> WHAT IS NEEDED
Take each line in the entries below that holds "Substitutionen" and show it.

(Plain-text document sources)
━━━
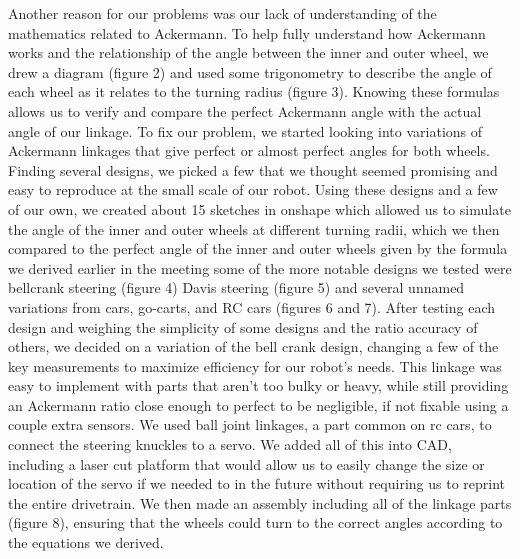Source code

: Another reason for our problems was our lack of understanding of the mathematics related to Ackermann. To help fully understand how Ackermann works and the relationship of the angle between the inner and outer wheel, we drew a diagram (figure 2) and used some trigonometry to describe the angle of each wheel as it relates to the turning radius (figure 3). Knowing these formulas allows us to verify and compare the perfect Ackermann angle with the actual angle of our linkage.
To fix our problem, we started looking into variations of Ackermann linkages that give perfect or almost perfect angles for both wheels. Finding several designs, we picked a few that we thought seemed promising and easy to reproduce at the small scale of our robot. Using these designs and a few of our own, we created about 15 sketches in onshape which allowed us to simulate the angle of the inner and outer wheels at different turning radii, which we then compared to the perfect angle of the inner and outer wheels given by the formula we derived earlier in the meeting some of the more notable designs we tested were bellcrank steering (figure 4) Davis steering (figure 5) and several unnamed variations from cars, go-carts, and RC cars (figures 6 and 7). After testing each design and weighing the simplicity of some designs and the ratio accuracy of others, we decided on a variation of the bell crank design, changing a few of the key measurements to maximize efficiency for our robot’s needs. This linkage was easy to implement with parts that aren’t too bulky or heavy, while still providing an Ackermann ratio close enough to perfect to be negligible, if not fixable using a couple extra sensors. 
We used ball joint linkages, a part common on rc cars, to connect the steering knuckles to a servo. We added all of this into CAD, including a laser cut platform that would allow us to easily change the size or location of the servo if we needed to in the future without requiring us to reprint the entire drivetrain. We then made an assembly including all of the linkage parts (figure 8), ensuring that the wheels could turn to the correct angles according to the equations we derived. 


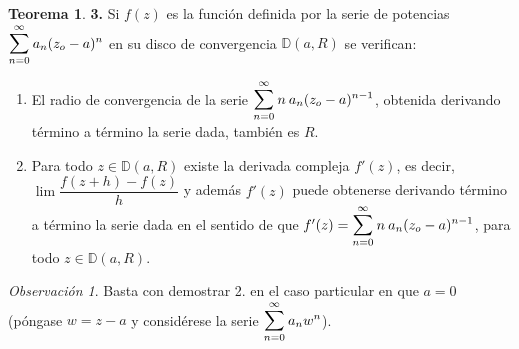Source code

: \documentclass[12pt,twoside]{report}
\theoremstyle{azul}
\theoremstyle{azul2}
\theoremstyle{plain}
\theoremstyle{definition}
\newtheorem*{theo}{Teorema}
\theoremstyle{remark}
\newtheorem*{obs}{Observación}
\begin{document}
\begin{theo} \textbf{3.} Si $f(z)$ es la funci{\'o}n definida por la serie de potencias $\displaystyle \mathlarger{\sum}_{n=0}^{\infty} \: a_n (z_o - a)^n$ en su disco de convergencia $\mathbb{D}(a,R)$ se verifican:
\begin{enumerate}
    \item El radio de convergencia de la serie $\displaystyle \mathlarger{\sum}_{n=0}^{\infty} \: n \: a_n (z_o - a)^{n-1}$, obtenida derivando t{\'e}rmino a t{\'e}rmino la serie dada, tambi{\'e}n es $R$.
    \item Para todo $z \in \mathbb{D}(a,R)$ existe la derivada compleja $f'(z)$, es decir, $\lim \dfrac{f(z+h) - f(z)}{h}$ y adem{\'a}s $f'(z)$ puede obtenerse derivando t{\'e}rmino a t{\'e}rmino la serie dada en el sentido de que $f'(z)=\displaystyle \mathlarger{\sum}_{n=0}^{\infty} \:n \: a_n (z_o - a)^{n-1}$, para todo $z \in \mathbb{D}(a,R)$.
\end{enumerate}
\end{theo}
\begin{obs}
Basta con demostrar 2. en el caso particular en que $a=0$ (p{\'o}ngase $w=z-a$ y consid{\'e}rese la serie $\displaystyle \mathlarger{\sum}_{n=0}^{\infty} \: a_n w^{n}$).
\end{obs}
\end{document}
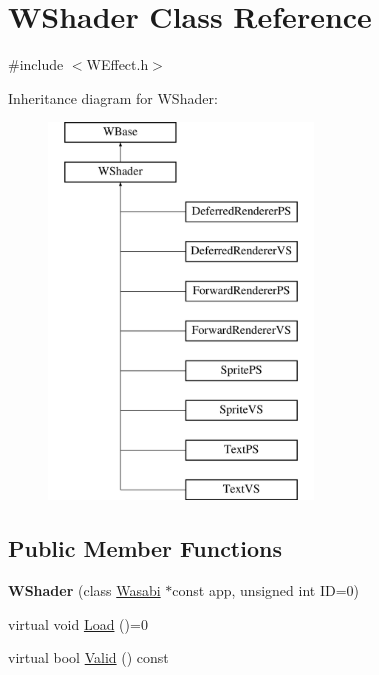 \hypertarget{class_w_shader}{}\section{W\+Shader Class Reference}
\label{class_w_shader}


{\ttfamily \#include $<$W\+Effect.\+h$>$}

Inheritance diagram for W\+Shader\+:\begin{figure}[H]
\begin{center}
\leavevmode
\includegraphics[height=10.000000cm]{class_w_shader}
\end{center}
\end{figure}
\subsection*{Public Member Functions}
\begin{DoxyCompactItemize}
\item 
{\bfseries W\+Shader} (class \hyperlink{class_wasabi}{Wasabi} $\ast$const app, unsigned int ID=0)\hypertarget{class_w_shader_aa47ebd4f94586e3b030d16a549849568}{}\label{class_w_shader_aa47ebd4f94586e3b030d16a549849568}

\item 
virtual void \hyperlink{class_w_shader_a7ce478193bc1676b1a7fdd741bdb32aa}{Load} ()=0
\item 
virtual bool \hyperlink{class_w_shader_a04a739bdfc8524c6d5aa14353c0e3f99}{Valid} () const 
\end{DoxyCompactItemize}
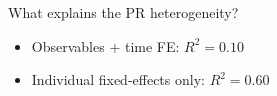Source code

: \documentclass{beamer}
\begin{document}
\begin{frame}{What explains the PR heterogeneity?}
	\begin{itemize}
		\item  Observables $+$ time FE: $R^2=0.10$
		\item  Individual fixed-effects only: $R^2=0.60$
	\end{itemize}
\end{frame}

\end{document}
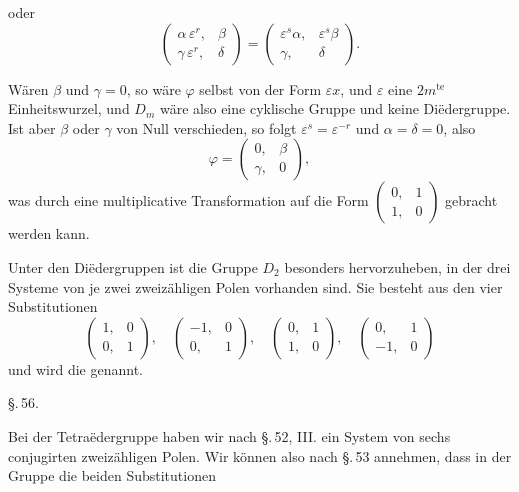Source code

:oder
\[
\begin{pmatrix} \alpha\,\varepsilon^r, & \beta \\ \gamma\,\varepsilon^r, & \delta \end{pmatrix} = \begin{pmatrix} \varepsilon^s\alpha, & \varepsilon^s\beta \\ \gamma, & \delta \end{pmatrix}.
\]

Wären $\beta$ und $\gamma = 0$, so wäre $\varphi$ selbst von der Form $\varepsilon x$,
und $\varepsilon$ eine $2m^{\text{te}}$ Einheitswurzel, und $D_m$ wäre also eine cyklische
Gruppe und keine Diëdergruppe. Ist aber $\beta$ oder $\gamma$ von Null
verschieden, so folgt $\varepsilon^s = \varepsilon^{-r}$ und $\alpha = \delta = 0$, also
\[
\varphi = \begin{pmatrix} 0, & \beta \\ \gamma, & 0 \end{pmatrix},
\]
was durch eine multiplicative Transformation auf die Form
$\begin{pmatrix} 0, & 1 \\ 1, & 0 \end{pmatrix}$ gebracht werden kann.

Unter den Diëdergruppen ist die Gruppe $D_2$ besonders
hervorzuheben, in der drei Systeme von je zwei zweizähligen
Polen vorhanden sind. Sie besteht aus den vier Substitutionen
\[
\begin{pmatrix} 1, & 0 \\ 0, & 1 \end{pmatrix},\quad
\begin{pmatrix} -1, & 0 \\ 0, & 1 \end{pmatrix},\quad
\begin{pmatrix} 0, & 1 \\ 1, & 0 \end{pmatrix},\quad
\begin{pmatrix} 0, & 1 \\ -1, & 0 \end{pmatrix}
\]
und wird die  genannt.

\begin{center}
\S.\,56. \\[6pt]
\end{center}

Bei der Tetraëdergruppe haben wir nach \S.\,52, III. ein
System von sechs conjugirten zweizähligen Polen. Wir können
also nach \S.\,53 annehmen, dass in der Gruppe die beiden Substitutionen


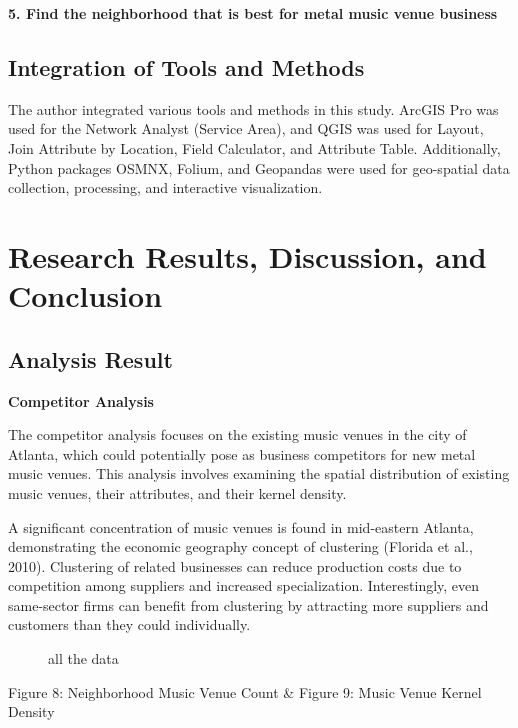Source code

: \documentclass[11pt]{article}
\begin{document}
\textbf{5. Find the neighborhood that is best for metal music venue business}


\subsection{Integration of Tools and Methods} The author integrated various tools and methods in this study. ArcGIS Pro was used for the Network Analyst (Service Area), and QGIS was used for Layout, Join Attribute by Location, Field Calculator, and Attribute Table. Additionally, Python packages OSMNX, Folium, and Geopandas were used for geo-spatial data collection, processing, and interactive visualization. 

\section{Research Results, Discussion, and Conclusion}
\subsection{Analysis Result}

\textbf{Competitor Analysis}

The competitor analysis focuses on the existing music venues in the city of Atlanta, which could potentially pose as business competitors for new metal music venues. This analysis involves examining the spatial distribution of existing music venues, their attributes, and their kernel density.

A significant concentration of music venues is found in mid-eastern Atlanta, demonstrating the economic geography concept of clustering (Florida et al., 2010). Clustering of related businesses can reduce production costs due to competition among suppliers and increased specialization. Interestingly, even same-sector firms can benefit from clustering by attracting more suppliers and customers than they could individually.

\begin{figure}[H] 
    \centering
    \hfill%
    \caption{all the data}
\end{figure}


\begin{center}
\centering
Figure 8: Neighborhood Music Venue Count \& Figure 9: Music Venue Kernel Density
\end{center}
\end{document}
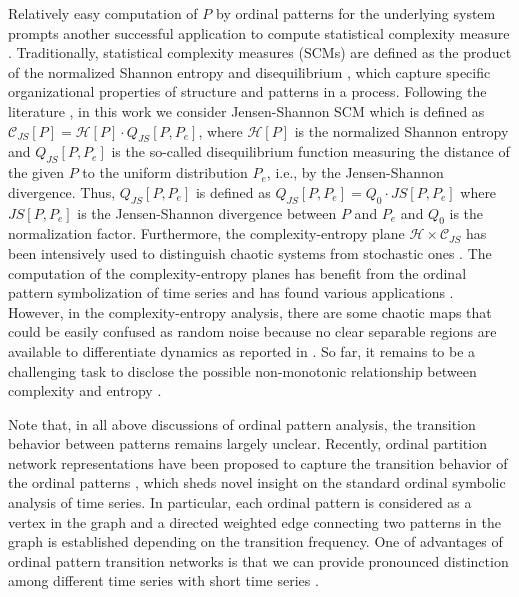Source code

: \documentclass[12pt,aip,cha,reprint,nofootinbib]{revtex4-1}
\begin{document}
Relatively easy computation of $P$ by ordinal patterns for the underlying system prompts another successful application to compute statistical complexity measure \cite{kowalskiEntropy2011}. Traditionally, statistical complexity measures (SCMs) are defined as the product of the normalized Shannon entropy and disequilibrium \cite{kowalskiEntropy2011}, which capture specific organizational properties of structure and patterns in a process. Following the literature \cite{rossoPRL2007,LopezPLA1995,kowalskiEntropy2011}, in this work we consider Jensen-Shannon SCM which is defined as $\mathcal{C}_{JS}[P] = \mathcal{H}[P]  \cdot  Q_{JS}[P, P_e]$, where $\mathcal{H}[P]$ is the normalized Shannon entropy and $Q_{JS}[P, P_e]$ is the so-called disequilibrium function measuring the distance of the given $P$ to the uniform distribution $P_e$, i.e., by the Jensen-Shannon divergence. Thus, $Q_{JS}[P, P_e]$ is defined as $Q_{JS}[P, P_e] = Q_{0} \cdot JS[P, P_e]$ where $JS[P, P_e]$ is the Jensen-Shannon divergence between $P$ and $P_e$ and $Q_{0}$ is the normalization factor. Furthermore, the complexity-entropy plane $\mathcal{H} \times \mathcal{C}_{JS}$ has been intensively used to distinguish chaotic systems from stochastic ones \cite{rossoPRL2007}. The computation of the complexity-entropy planes has benefit from the ordinal pattern symbolization of time series and has found various applications \cite{rossoPRL2007,kowalskiEntropy2011}. However, in the complexity-entropy analysis, there are some chaotic maps that could be easily confused as random noise because no clear separable regions are available to differentiate dynamics as reported in \cite{BorgesAMC2019}. So far, it remains to be a challenging task to disclose the possible non-monotonic relationship between complexity and entropy \cite{MartinPLA2003}. 

Note that, in all above discussions of ordinal pattern analysis, the transition behavior between patterns remains largely unclear. Recently, ordinal partition network representations have been proposed to capture the transition behavior of the ordinal patterns \cite{MichaelChaos2015,KulpChaos2016,zhangSciRep2017,McCullough2017b,BorgesAMC2019}, which sheds novel insight on the standard ordinal symbolic analysis of time series. In particular, each ordinal pattern is considered as a vertex in the graph and a directed weighted edge connecting two patterns in the graph is established depending on the transition frequency. One of advantages of ordinal pattern transition networks is that we can provide pronounced distinction among different time series with short time series \cite{MichaelChaos2015,BorgesAMC2019}. 
\end{document}

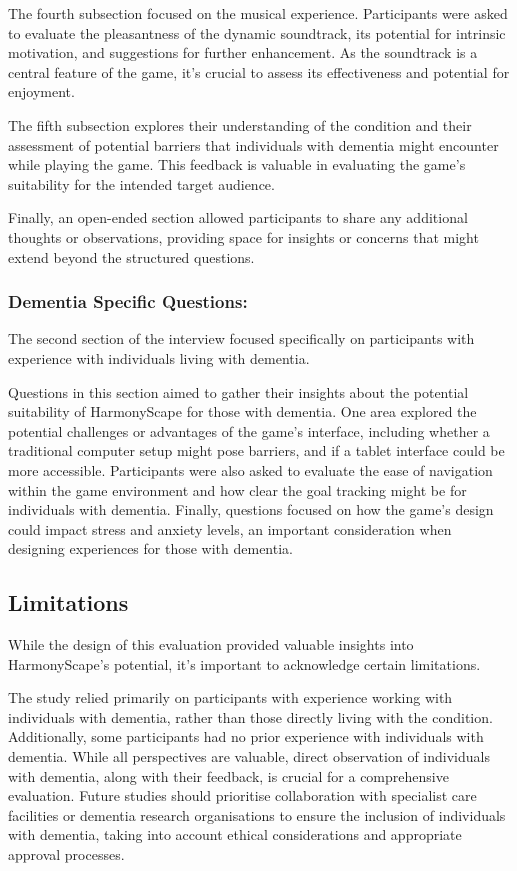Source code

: \documentclass{l4proj}
\begin{document}
The fourth subsection focused on the musical experience. Participants were asked to evaluate the pleasantness of the dynamic soundtrack, its potential for intrinsic motivation, and suggestions for further enhancement. As the soundtrack is a central feature of the game, it's crucial to assess its effectiveness and potential  for enjoyment.  

The fifth subsection explores their understanding of the condition and their assessment of potential barriers that individuals with dementia might encounter while playing the game. This feedback is valuable in evaluating the game's suitability for the intended target audience.  

Finally, an open-ended section allowed participants to share any additional thoughts or observations, providing space for insights or concerns that might extend beyond the structured questions.

\subsubsection{Dementia Specific Questions:}
The second section of the interview focused specifically on participants with experience with individuals living with dementia. 

Questions in this section aimed to gather their insights about the potential suitability of HarmonyScape for those with dementia. One area explored the potential challenges or advantages of the game's interface, including whether a traditional computer setup might pose barriers, and if a tablet interface could be more accessible. Participants were also asked to evaluate the ease of navigation within the game environment and how clear the goal tracking might be for individuals with dementia.  Finally, questions focused on how the game's design could impact stress and anxiety levels, an important consideration when designing experiences for those with dementia.

\subsection{Limitations}
While the design of this evaluation provided valuable insights into HarmonyScape's potential, it's important to acknowledge certain limitations. 

The study relied primarily on participants with experience working with individuals with dementia, rather than those directly living with the condition. Additionally, some participants had no prior experience with individuals with dementia. While all perspectives are valuable, direct observation of individuals with dementia, along with their feedback, is crucial for a comprehensive evaluation. Future studies should prioritise collaboration with specialist care facilities or dementia research organisations to ensure the inclusion of individuals with dementia, taking into account ethical considerations and appropriate approval processes.
\end{document}
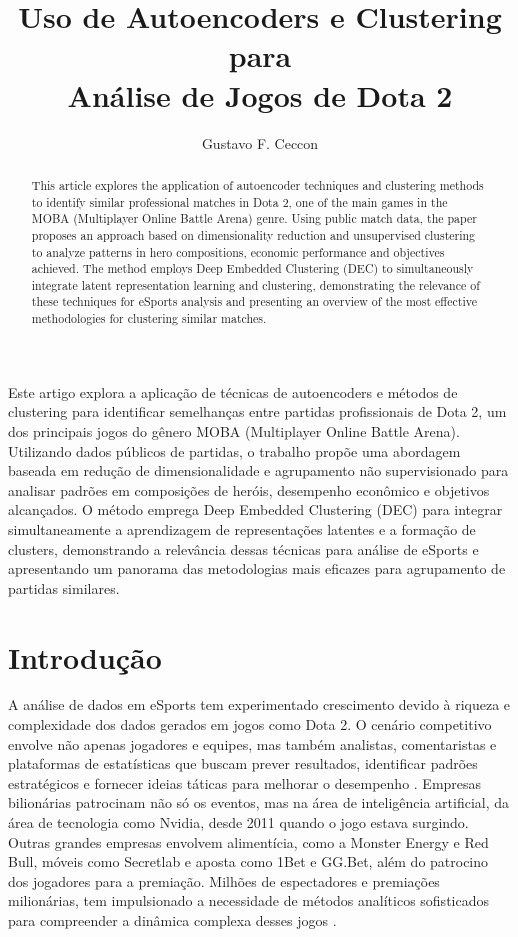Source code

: \documentclass[12pt]{article}
\title{Uso de Autoencoders e Clustering para\\ Análise de Jogos de Dota 2}
\author{Gustavo F. Ceccon\inst{1} }
\begin{document}
 

\maketitle

\begin{abstract}
This article explores the application of autoencoder techniques and clustering methods to identify similar professional matches in Dota 2, one of the main games in the MOBA (Multiplayer Online Battle Arena) genre. Using public match data, the paper proposes an approach based on dimensionality reduction and unsupervised clustering to analyze patterns in hero compositions, economic performance and objectives achieved. The method employs Deep Embedded Clustering (DEC) to simultaneously integrate latent representation learning and clustering, demonstrating the relevance of these techniques for eSports analysis and presenting an overview of the most effective methodologies for clustering similar matches.
\end{abstract}
     
\begin{resumo} 
Este artigo explora a aplicação de técnicas de autoencoders e métodos de clustering para identificar semelhanças entre partidas profissionais de Dota 2, um dos principais jogos do gênero MOBA (Multiplayer Online Battle Arena). Utilizando dados públicos de partidas, o trabalho propõe uma abordagem baseada em redução de dimensionalidade e agrupamento não supervisionado para analisar padrões em composições de heróis, desempenho econômico e objetivos alcançados. O método emprega Deep Embedded Clustering (DEC) para integrar simultaneamente a aprendizagem de representações latentes e a formação de clusters, demonstrando a relevância dessas técnicas para análise de eSports e apresentando um panorama das metodologias mais eficazes para agrupamento de partidas similares.
\end{resumo}


\section{Introdução}

A análise de dados em eSports tem experimentado crescimento devido à riqueza e complexidade dos dados gerados em jogos como Dota 2. O cenário competitivo envolve não apenas jogadores e equipes, mas também analistas, comentaristas e plataformas de estatísticas que buscam prever resultados, identificar padrões estratégicos e fornecer ideias táticas para melhorar o desempenho \cite{drachen2016esports}. Empresas bilionárias patrocinam não só os eventos, mas na área de inteligência artificial, da área de tecnologia como Nvidia, desde 2011 quando o jogo estava surgindo. Outras grandes empresas envolvem alimentícia, como a Monster Energy e Red Bull, móveis como Secretlab e aposta como 1Bet e GG.Bet, além do patrocino dos jogadores para a premiação. Milhões de espectadores e premiações milionárias, tem impulsionado a necessidade de métodos analíticos sofisticados para compreender a dinâmica complexa desses jogos \cite{costa2023artificial}.
\end{document}

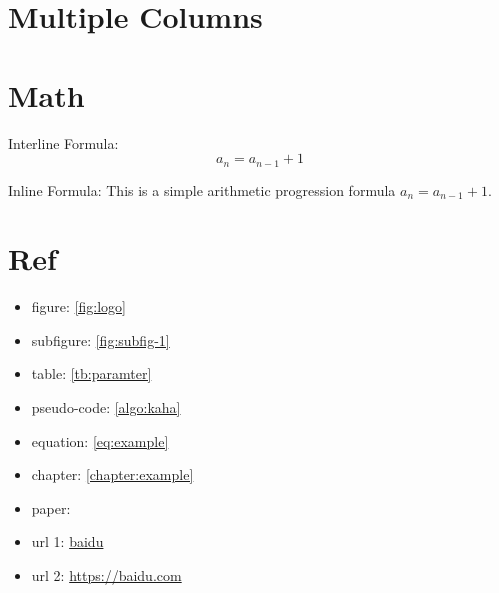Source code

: \documentclass[
    UTF8
]{report}
\begin{document}
\section{Multiple Columns}
\begin{multicols}{2}
    \lipsum[1-3]
\end{multicols}

\section{Math}

Interline Formula:
\begin{equation}
    \label{eq:example}
    a_n = a_{n-1} + 1
\end{equation}

Inline Formula:
This is a simple arithmetic progression formula $a_n = a_{n-1} + 1$.

\section{Ref}
\begin{itemize}
    \item figure: \autoref{fig:logo}
    \item subfigure: \autoref{fig:subfig-1}
    \item table: \autoref{tb:paramter}
    \item pseudo-code: \autoref{algo:kaha}
    \item equation: \autoref{eq:example}
    \item chapter: \autoref{chapter:example}
    \item paper: \cite{he2016deep}
    \item url 1: \href{https://baidu.com}{baidu}
    \item url 2: \url{https://baidu.com}
\end{itemize}


\printbibliography[title={Reference}]
\end{document}
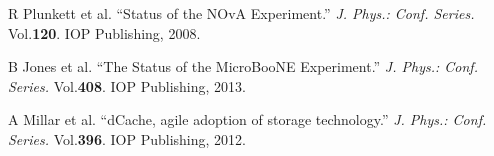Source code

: \documentclass{PoS}
\begin{document}
\begin{thebibliography}{99}
R Plunkett et al.  ``Status of the NOvA Experiment.''  \textit{J. Phys.: Conf. Series.} Vol.\textbf{120}. IOP Publishing, 2008.



B Jones et al.  ``The Status of the MicroBooNE Experiment.''  \textit{J. Phys.: Conf. Series.} Vol.\textbf{408}. IOP Publishing, 2013.


A Millar et al.  ``dCache, agile adoption of storage technology.''  \textit{J. Phys.: Conf. Series.} Vol.\textbf{396}. IOP Publishing, 2012.



\end{thebibliography}
\end{document}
━━━
> RESULT FOR THIS TASK
Polen vorhanden sind. Sie besteht aus den vier Substitutionen
also nach \S.\,53 annehmen, dass in der Gruppe die beiden Substitutionen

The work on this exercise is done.